Assignment — Images in the data are to be skipped, while every line is restated exactly as written.

Source texts of formatted documents:
━━━━━━━━
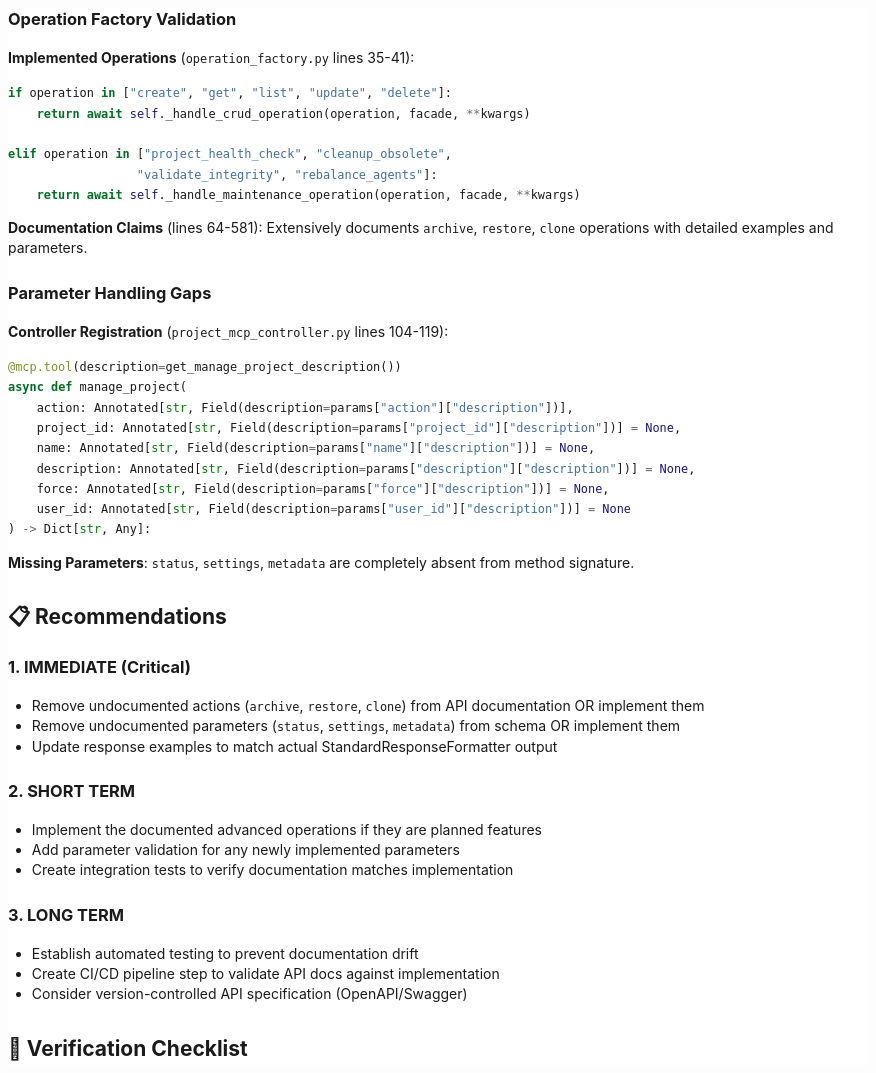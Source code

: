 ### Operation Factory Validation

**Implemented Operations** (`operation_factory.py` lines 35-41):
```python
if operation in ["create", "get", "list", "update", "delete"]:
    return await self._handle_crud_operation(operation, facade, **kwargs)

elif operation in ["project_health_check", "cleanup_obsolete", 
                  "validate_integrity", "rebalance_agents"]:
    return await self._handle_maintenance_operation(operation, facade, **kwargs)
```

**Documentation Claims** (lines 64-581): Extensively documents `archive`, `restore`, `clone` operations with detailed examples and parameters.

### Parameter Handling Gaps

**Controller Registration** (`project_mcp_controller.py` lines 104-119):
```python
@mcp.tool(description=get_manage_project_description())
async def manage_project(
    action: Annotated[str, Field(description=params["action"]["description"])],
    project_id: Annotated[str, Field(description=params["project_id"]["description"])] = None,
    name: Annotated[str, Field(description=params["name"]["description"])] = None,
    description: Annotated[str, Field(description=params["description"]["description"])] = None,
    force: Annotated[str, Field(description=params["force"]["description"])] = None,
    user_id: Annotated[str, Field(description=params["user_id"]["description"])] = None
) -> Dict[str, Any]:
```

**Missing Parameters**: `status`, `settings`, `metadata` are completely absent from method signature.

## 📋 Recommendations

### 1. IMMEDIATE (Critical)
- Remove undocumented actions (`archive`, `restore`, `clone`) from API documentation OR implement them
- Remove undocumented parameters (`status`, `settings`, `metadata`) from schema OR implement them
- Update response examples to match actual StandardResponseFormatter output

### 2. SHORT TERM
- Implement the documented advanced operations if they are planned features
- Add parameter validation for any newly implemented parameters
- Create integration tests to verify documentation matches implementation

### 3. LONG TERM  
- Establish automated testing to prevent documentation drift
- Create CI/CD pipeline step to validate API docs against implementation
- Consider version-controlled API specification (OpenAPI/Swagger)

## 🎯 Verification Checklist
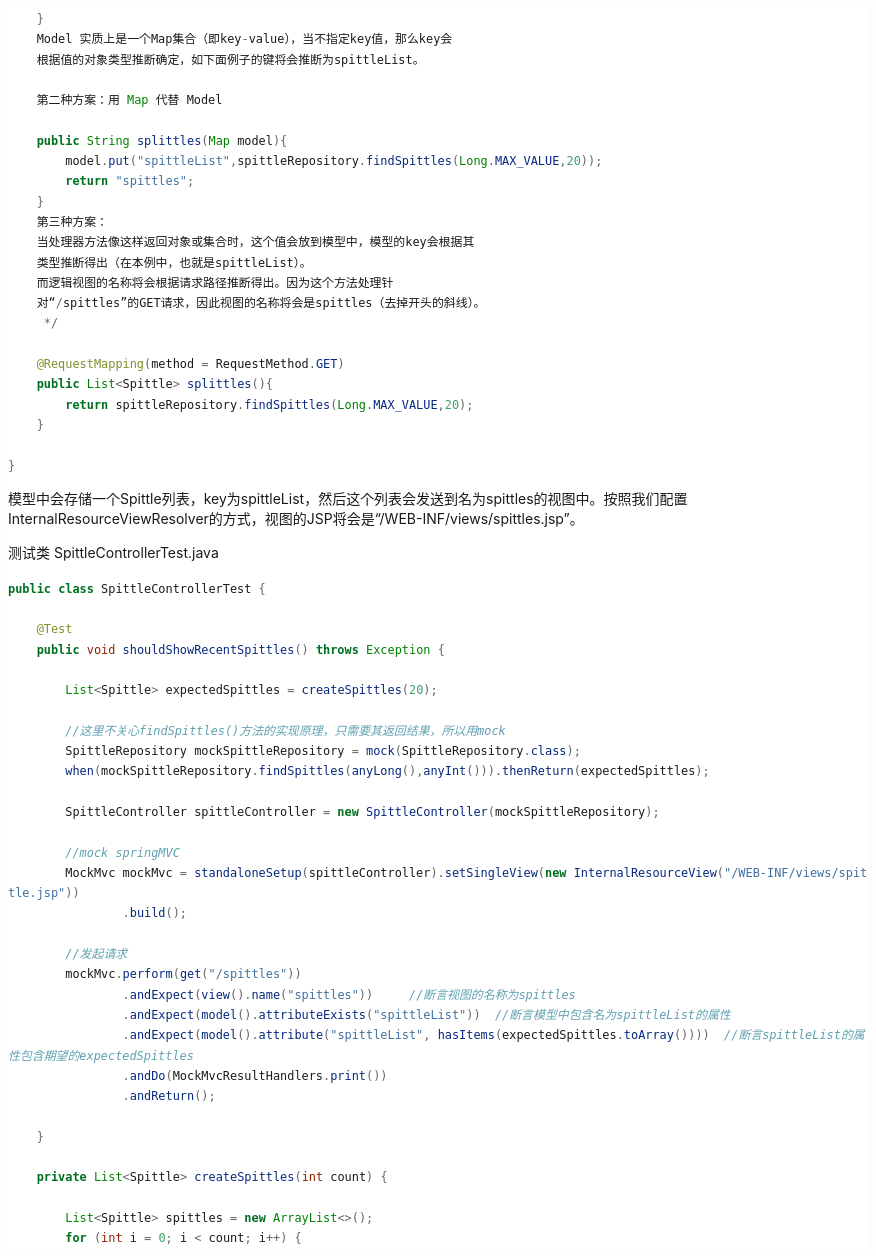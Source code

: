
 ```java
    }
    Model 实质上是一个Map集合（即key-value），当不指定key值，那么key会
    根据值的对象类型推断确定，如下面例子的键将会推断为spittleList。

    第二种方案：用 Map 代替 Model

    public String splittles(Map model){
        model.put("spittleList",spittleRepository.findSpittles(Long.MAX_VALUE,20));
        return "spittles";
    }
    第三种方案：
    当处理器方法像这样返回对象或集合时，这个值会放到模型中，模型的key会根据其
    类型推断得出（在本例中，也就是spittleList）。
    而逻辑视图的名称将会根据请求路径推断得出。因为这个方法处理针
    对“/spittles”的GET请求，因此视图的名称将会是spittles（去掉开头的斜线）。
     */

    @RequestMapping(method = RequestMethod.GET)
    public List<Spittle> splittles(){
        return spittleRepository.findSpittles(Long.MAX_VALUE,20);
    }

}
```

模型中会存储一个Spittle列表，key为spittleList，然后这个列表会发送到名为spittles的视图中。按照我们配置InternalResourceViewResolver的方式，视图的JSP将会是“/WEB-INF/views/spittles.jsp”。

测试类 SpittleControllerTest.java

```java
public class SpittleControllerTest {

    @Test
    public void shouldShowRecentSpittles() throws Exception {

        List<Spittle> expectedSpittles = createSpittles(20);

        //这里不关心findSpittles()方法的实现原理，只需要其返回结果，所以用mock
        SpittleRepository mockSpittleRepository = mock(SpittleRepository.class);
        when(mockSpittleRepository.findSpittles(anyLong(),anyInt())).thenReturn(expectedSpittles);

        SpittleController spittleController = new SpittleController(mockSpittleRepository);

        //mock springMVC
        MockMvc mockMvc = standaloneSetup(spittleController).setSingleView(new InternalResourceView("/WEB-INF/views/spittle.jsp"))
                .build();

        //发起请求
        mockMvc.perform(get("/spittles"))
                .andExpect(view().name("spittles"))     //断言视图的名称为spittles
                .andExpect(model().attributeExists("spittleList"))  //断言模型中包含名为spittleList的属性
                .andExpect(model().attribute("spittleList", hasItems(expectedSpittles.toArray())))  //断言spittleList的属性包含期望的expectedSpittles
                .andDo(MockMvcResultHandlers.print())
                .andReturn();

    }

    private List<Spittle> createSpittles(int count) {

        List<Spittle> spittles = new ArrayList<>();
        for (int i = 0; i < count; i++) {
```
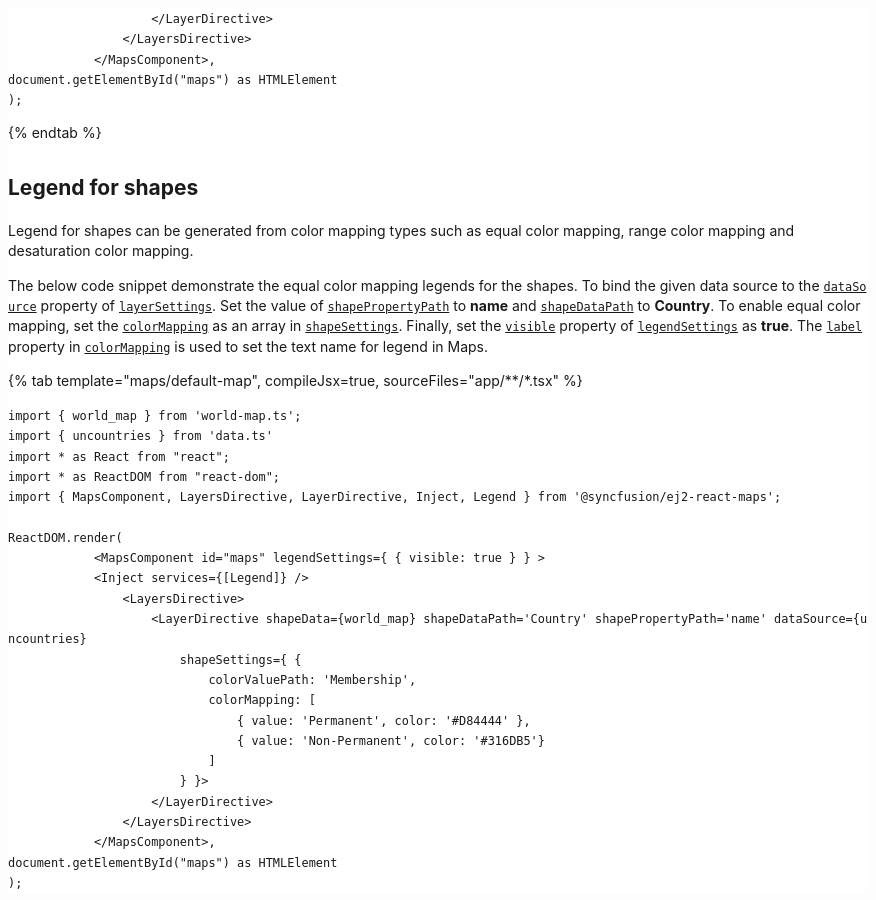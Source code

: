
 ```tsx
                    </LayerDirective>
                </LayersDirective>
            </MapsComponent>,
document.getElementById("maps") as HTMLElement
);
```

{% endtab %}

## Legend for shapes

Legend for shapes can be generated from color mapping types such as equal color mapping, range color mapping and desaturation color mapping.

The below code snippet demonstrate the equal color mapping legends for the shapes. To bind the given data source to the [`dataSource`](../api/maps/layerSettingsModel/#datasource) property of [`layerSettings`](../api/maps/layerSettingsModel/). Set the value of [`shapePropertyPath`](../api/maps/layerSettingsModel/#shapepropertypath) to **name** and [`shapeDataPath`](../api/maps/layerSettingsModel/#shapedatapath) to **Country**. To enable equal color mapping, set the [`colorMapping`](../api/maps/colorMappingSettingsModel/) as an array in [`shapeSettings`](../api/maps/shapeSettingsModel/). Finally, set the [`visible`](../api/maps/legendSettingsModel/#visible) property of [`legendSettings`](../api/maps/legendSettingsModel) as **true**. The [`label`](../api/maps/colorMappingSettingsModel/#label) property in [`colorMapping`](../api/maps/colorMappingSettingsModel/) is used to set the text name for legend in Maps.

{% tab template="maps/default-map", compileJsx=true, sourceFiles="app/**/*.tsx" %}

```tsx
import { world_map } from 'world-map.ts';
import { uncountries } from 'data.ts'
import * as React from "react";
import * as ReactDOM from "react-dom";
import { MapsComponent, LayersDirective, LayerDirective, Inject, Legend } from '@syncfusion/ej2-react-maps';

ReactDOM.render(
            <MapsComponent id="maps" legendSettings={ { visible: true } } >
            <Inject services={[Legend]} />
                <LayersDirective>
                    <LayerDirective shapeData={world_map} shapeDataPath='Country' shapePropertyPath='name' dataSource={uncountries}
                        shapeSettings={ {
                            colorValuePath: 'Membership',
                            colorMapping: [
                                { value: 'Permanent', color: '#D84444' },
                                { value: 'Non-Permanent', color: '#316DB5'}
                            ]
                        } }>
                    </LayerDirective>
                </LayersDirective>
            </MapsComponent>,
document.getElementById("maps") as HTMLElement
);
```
━━━━━━━━
Exercise output —
Source code

: ### Operation Factory Validation

**Implemented Operations** (`operation_factory.py` lines 35-41):
```python
if operation in ["create", "get", "list", "update", "delete"]:
    return await self._handle_crud_operation(operation, facade, **kwargs)

elif operation in ["project_health_check", "cleanup_obsolete", 
                  "validate_integrity", "rebalance_agents"]:
    return await self._handle_maintenance_operation(operation, facade, **kwargs)
```

**Documentation Claims** (lines 64-581): Extensively documents `archive`, `restore`, `clone` operations with detailed examples and parameters.

### Parameter Handling Gaps

**Controller Registration** (`project_mcp_controller.py` lines 104-119):
```python
@mcp.tool(description=get_manage_project_description())
async def manage_project(
    action: Annotated[str, Field(description=params["action"]["description"])],
    project_id: Annotated[str, Field(description=params["project_id"]["description"])] = None,
    name: Annotated[str, Field(description=params["name"]["description"])] = None,
    description: Annotated[str, Field(description=params["description"]["description"])] = None,
    force: Annotated[str, Field(description=params["force"]["description"])] = None,
    user_id: Annotated[str, Field(description=params["user_id"]["description"])] = None
) -> Dict[str, Any]:
```

**Missing Parameters**: `status`, `settings`, `metadata` are completely absent from method signature.

## 📋 Recommendations

### 1. IMMEDIATE (Critical)
- Remove undocumented actions (`archive`, `restore`, `clone`) from API documentation OR implement them
- Remove undocumented parameters (`status`, `settings`, `metadata`) from schema OR implement them
- Update response examples to match actual StandardResponseFormatter output

### 2. SHORT TERM
- Implement the documented advanced operations if they are planned features
- Add parameter validation for any newly implemented parameters
- Create integration tests to verify documentation matches implementation

### 3. LONG TERM  
- Establish automated testing to prevent documentation drift
- Create CI/CD pipeline step to validate API docs against implementation
- Consider version-controlled API specification (OpenAPI/Swagger)

## 🎯 Verification Checklist
Source code

:
 ```java
    }
    Model 实质上是一个Map集合（即key-value），当不指定key值，那么key会
    根据值的对象类型推断确定，如下面例子的键将会推断为spittleList。

    第二种方案：用 Map 代替 Model

    public String splittles(Map model){
        model.put("spittleList",spittleRepository.findSpittles(Long.MAX_VALUE,20));
        return "spittles";
    }
    第三种方案：
    当处理器方法像这样返回对象或集合时，这个值会放到模型中，模型的key会根据其
    类型推断得出（在本例中，也就是spittleList）。
    而逻辑视图的名称将会根据请求路径推断得出。因为这个方法处理针
    对“/spittles”的GET请求，因此视图的名称将会是spittles（去掉开头的斜线）。
     */

    @RequestMapping(method = RequestMethod.GET)
    public List<Spittle> splittles(){
        return spittleRepository.findSpittles(Long.MAX_VALUE,20);
    }

}
```

模型中会存储一个Spittle列表，key为spittleList，然后这个列表会发送到名为spittles的视图中。按照我们配置InternalResourceViewResolver的方式，视图的JSP将会是“/WEB-INF/views/spittles.jsp”。

测试类 SpittleControllerTest.java

```java
public class SpittleControllerTest {

    @Test
    public void shouldShowRecentSpittles() throws Exception {

        List<Spittle> expectedSpittles = createSpittles(20);

        //这里不关心findSpittles()方法的实现原理，只需要其返回结果，所以用mock
        SpittleRepository mockSpittleRepository = mock(SpittleRepository.class);
        when(mockSpittleRepository.findSpittles(anyLong(),anyInt())).thenReturn(expectedSpittles);

        SpittleController spittleController = new SpittleController(mockSpittleRepository);

        //mock springMVC
        MockMvc mockMvc = standaloneSetup(spittleController).setSingleView(new InternalResourceView("/WEB-INF/views/spittle.jsp"))
                .build();

        //发起请求
        mockMvc.perform(get("/spittles"))
                .andExpect(view().name("spittles"))     //断言视图的名称为spittles
                .andExpect(model().attributeExists("spittleList"))  //断言模型中包含名为spittleList的属性
                .andExpect(model().attribute("spittleList", hasItems(expectedSpittles.toArray())))  //断言spittleList的属性包含期望的expectedSpittles
                .andDo(MockMvcResultHandlers.print())
                .andReturn();

    }

    private List<Spittle> createSpittles(int count) {

        List<Spittle> spittles = new ArrayList<>();
        for (int i = 0; i < count; i++) {
```
Source code

:
 ```tsx
                    </LayerDirective>
                </LayersDirective>
            </MapsComponent>,
document.getElementById("maps") as HTMLElement
);
```

{% endtab %}

## Legend for shapes

Legend for shapes can be generated from color mapping types such as equal color mapping, range color mapping and desaturation color mapping.

The below code snippet demonstrate the equal color mapping legends for the shapes. To bind the given data source to the [`dataSource`](../api/maps/layerSettingsModel/#datasource) property of [`layerSettings`](../api/maps/layerSettingsModel/). Set the value of [`shapePropertyPath`](../api/maps/layerSettingsModel/#shapepropertypath) to **name** and [`shapeDataPath`](../api/maps/layerSettingsModel/#shapedatapath) to **Country**. To enable equal color mapping, set the [`colorMapping`](../api/maps/colorMappingSettingsModel/) as an array in [`shapeSettings`](../api/maps/shapeSettingsModel/). Finally, set the [`visible`](../api/maps/legendSettingsModel/#visible) property of [`legendSettings`](../api/maps/legendSettingsModel) as **true**. The [`label`](../api/maps/colorMappingSettingsModel/#label) property in [`colorMapping`](../api/maps/colorMappingSettingsModel/) is used to set the text name for legend in Maps.

{% tab template="maps/default-map", compileJsx=true, sourceFiles="app/**/*.tsx" %}

```tsx
import { world_map } from 'world-map.ts';
import { uncountries } from 'data.ts'
import * as React from "react";
import * as ReactDOM from "react-dom";
import { MapsComponent, LayersDirective, LayerDirective, Inject, Legend } from '@syncfusion/ej2-react-maps';

ReactDOM.render(
            <MapsComponent id="maps" legendSettings={ { visible: true } } >
            <Inject services={[Legend]} />
                <LayersDirective>
                    <LayerDirective shapeData={world_map} shapeDataPath='Country' shapePropertyPath='name' dataSource={uncountries}
                        shapeSettings={ {
                            colorValuePath: 'Membership',
                            colorMapping: [
                                { value: 'Permanent', color: '#D84444' },
                                { value: 'Non-Permanent', color: '#316DB5'}
                            ]
                        } }>
                    </LayerDirective>
                </LayersDirective>
            </MapsComponent>,
document.getElementById("maps") as HTMLElement
);
```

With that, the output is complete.